Pictures paired with source code →
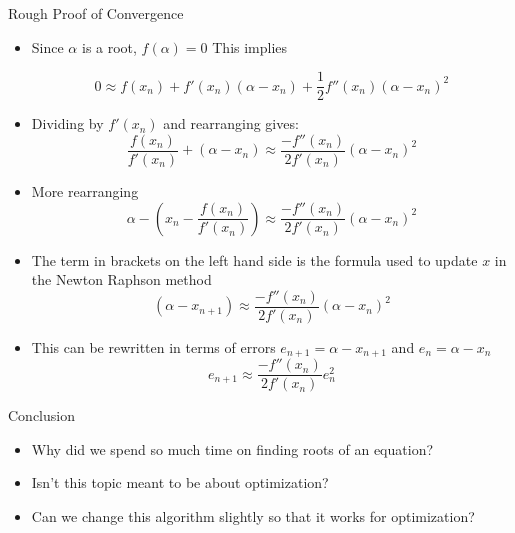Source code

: \documentclass[10pt]{beamer}
\begin{document}
\begin{frame}{Rough Proof of Convergence}
  \begin{itemize}
  \item Since $\alpha$ is a root, $f(\alpha)=0$ This implies

    \begin{equation}
      0\approx f(x_n)+f'(x_n)(\alpha-x_n)+\frac{1}{2}f''(x_n)(\alpha-x_n)^2
    \end{equation}

  \item Dividing by $f'(x_n)$ and rearranging gives:
    \begin{equation}
      \frac{f(x_n)}{f'(x_n)}+(\alpha-x_n)\approx\frac{-f''(x_n)}{2f'(x_n)}(\alpha-x_n)^2
    \end{equation}
  \end{itemize}
\end{frame}
\begin{frame}
  \begin{itemize}
  \item More rearranging
    \begin{equation}
      \alpha-\left(x_n-\frac{f(x_n)}{f'(x_n)}\right)\approx\frac{-f''(x_n)}{2f'(x_n)}(\alpha-x_n)^2
    \end{equation}

  \item The term in brackets on the left hand side is the formula used to update $x$ in the Newton Raphson method
    \begin{equation}
      (\alpha-x_{n+1})\approx\frac{-f''(x_n)}{2f'(x_n)}(\alpha-x_n)^2
    \end{equation}

  \item This can be rewritten in terms of errors $e_{n+1}=\alpha-x_{n+1}$ and $e_n=\alpha-x_n$
    \begin{equation}
      e_{n+1}\approx\frac{-f''(x_n)}{2f'(x_n)}e_n^2
    \end{equation}
  \end{itemize}
\end{frame}
\begin{frame}{Conclusion}
  \begin{itemize}
  \item Why did we spend so much time on finding roots of an equation?

  \item Isn't this topic meant to be about optimization?

  \item Can we change this algorithm slightly so that it works for optimization?
  \end{itemize}
\end{frame}
\end{document}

Exercise instructions →
Each word of the data should be repeated exactly, and the pictures left out.

Answer for this exercise →
Source code

: \documentclass[10pt]{beamer}
\begin{document}
\begin{frame}{Rough Proof of Convergence}
  \begin{itemize}
  \item Since $\alpha$ is a root, $f(\alpha)=0$ This implies

    \begin{equation}
      0\approx f(x_n)+f'(x_n)(\alpha-x_n)+\frac{1}{2}f''(x_n)(\alpha-x_n)^2
    \end{equation}

  \item Dividing by $f'(x_n)$ and rearranging gives:
    \begin{equation}
      \frac{f(x_n)}{f'(x_n)}+(\alpha-x_n)\approx\frac{-f''(x_n)}{2f'(x_n)}(\alpha-x_n)^2
    \end{equation}
  \end{itemize}
\end{frame}
\begin{frame}
  \begin{itemize}
  \item More rearranging
    \begin{equation}
      \alpha-\left(x_n-\frac{f(x_n)}{f'(x_n)}\right)\approx\frac{-f''(x_n)}{2f'(x_n)}(\alpha-x_n)^2
    \end{equation}

  \item The term in brackets on the left hand side is the formula used to update $x$ in the Newton Raphson method
    \begin{equation}
      (\alpha-x_{n+1})\approx\frac{-f''(x_n)}{2f'(x_n)}(\alpha-x_n)^2
    \end{equation}

  \item This can be rewritten in terms of errors $e_{n+1}=\alpha-x_{n+1}$ and $e_n=\alpha-x_n$
    \begin{equation}
      e_{n+1}\approx\frac{-f''(x_n)}{2f'(x_n)}e_n^2
    \end{equation}
  \end{itemize}
\end{frame}
\begin{frame}{Conclusion}
  \begin{itemize}
  \item Why did we spend so much time on finding roots of an equation?

  \item Isn't this topic meant to be about optimization?

  \item Can we change this algorithm slightly so that it works for optimization?
  \end{itemize}
\end{frame}
\end{document}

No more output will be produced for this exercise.